Taking a closer look at where milk comes from

flood-farm

Maine Dairy and Nutrition Council registered dietitian Catherine Hoffmann, dietetic intern Zakkary Castonguay, and Jenni Tilton-Flood of the Flood Bros. Farm.

We only had UMaine dietetic student Zakkary Castonguay with us as intern at the Maine Dairy & Nutrition Council for a brief time this fall, but we wanted to be sure to introduce him to as many dairy farmers and dairy farms during that time as possible. The following is his take on what he saw, learned and experienced. 

Dairy is not only one of the five components of the MyPlate guidelines but as I quickly learned, a way of life. During the completion of the combined Master’s and Dietetic Internship program on my way to becoming a Registered Dietitian, I was allotted the opportunity to spend time with the Maine Dairy Promotion Board / Maine Dairy & Nutrition Council. Stepping away from the incandescent lit hallways of a hospital, I found myself in several cow pastures across the beautiful state of Maine taken aback by the breathtaking views.

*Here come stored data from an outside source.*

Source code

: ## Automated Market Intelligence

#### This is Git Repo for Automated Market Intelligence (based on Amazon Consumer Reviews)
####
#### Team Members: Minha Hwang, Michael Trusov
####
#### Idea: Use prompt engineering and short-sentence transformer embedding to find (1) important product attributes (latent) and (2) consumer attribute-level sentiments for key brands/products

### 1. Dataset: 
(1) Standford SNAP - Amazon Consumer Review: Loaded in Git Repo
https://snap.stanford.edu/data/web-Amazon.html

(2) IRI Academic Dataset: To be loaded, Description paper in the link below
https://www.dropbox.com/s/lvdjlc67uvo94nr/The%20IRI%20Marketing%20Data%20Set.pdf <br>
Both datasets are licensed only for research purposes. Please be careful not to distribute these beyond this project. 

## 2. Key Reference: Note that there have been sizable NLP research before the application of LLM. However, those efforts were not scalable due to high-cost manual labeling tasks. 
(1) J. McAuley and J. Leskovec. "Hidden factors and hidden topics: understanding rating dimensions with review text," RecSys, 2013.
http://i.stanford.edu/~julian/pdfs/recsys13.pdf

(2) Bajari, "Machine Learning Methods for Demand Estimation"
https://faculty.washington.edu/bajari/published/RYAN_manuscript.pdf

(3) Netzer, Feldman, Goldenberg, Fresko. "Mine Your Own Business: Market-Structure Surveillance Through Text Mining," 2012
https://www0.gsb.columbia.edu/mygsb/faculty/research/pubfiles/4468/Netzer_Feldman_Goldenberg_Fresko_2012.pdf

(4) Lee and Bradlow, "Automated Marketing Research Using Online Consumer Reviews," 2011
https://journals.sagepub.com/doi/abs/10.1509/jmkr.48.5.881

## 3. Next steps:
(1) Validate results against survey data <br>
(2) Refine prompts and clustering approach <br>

Andy Smith in his pasture at the Milkhouse in Monmouth.

Dairy farmer Andy Smith in his pasture at the Milkhouse in Monmouth.

 

Touring the land at Tide Mill Farm, which was settled by the first Bell in 1765.

Touring the land at Tide Mill Farm, which was settled by the first Bell in 1765.

 

Interacting with the families who have, in some cases, dedicated generations to providing the state of Maine and those across our country with straightforward and nutritious milk, helped to produce one of the greatest life experiences for which I could ask. Each farm visit was unique, but exhibited the same basic principles: a genuine care for the animals, belief in the products being produced, and an overwhelming dedication to our state and it’s people. Far too often in the world of academia more specifically that of nutrition, there is the disconnect between everything that is learned and the foundation for which it stands – food. Touring farms and seeing firsthand the dedication and work involved in the production of food allows for a more wholesome understanding of agriculture and, in turn, the products we discuss with our clients.  Having been raised in a society where producers and consumers have little interaction, there is both a need and a newfound push to bring the two together. Fortunately, the forward progression of consumers’ desires to eat local and understand the origin of their foods directly coincides with the work these farmers have been doing for countless generations.

 

Watching milking at Flood Brothers Farm with their 100-cow rotary.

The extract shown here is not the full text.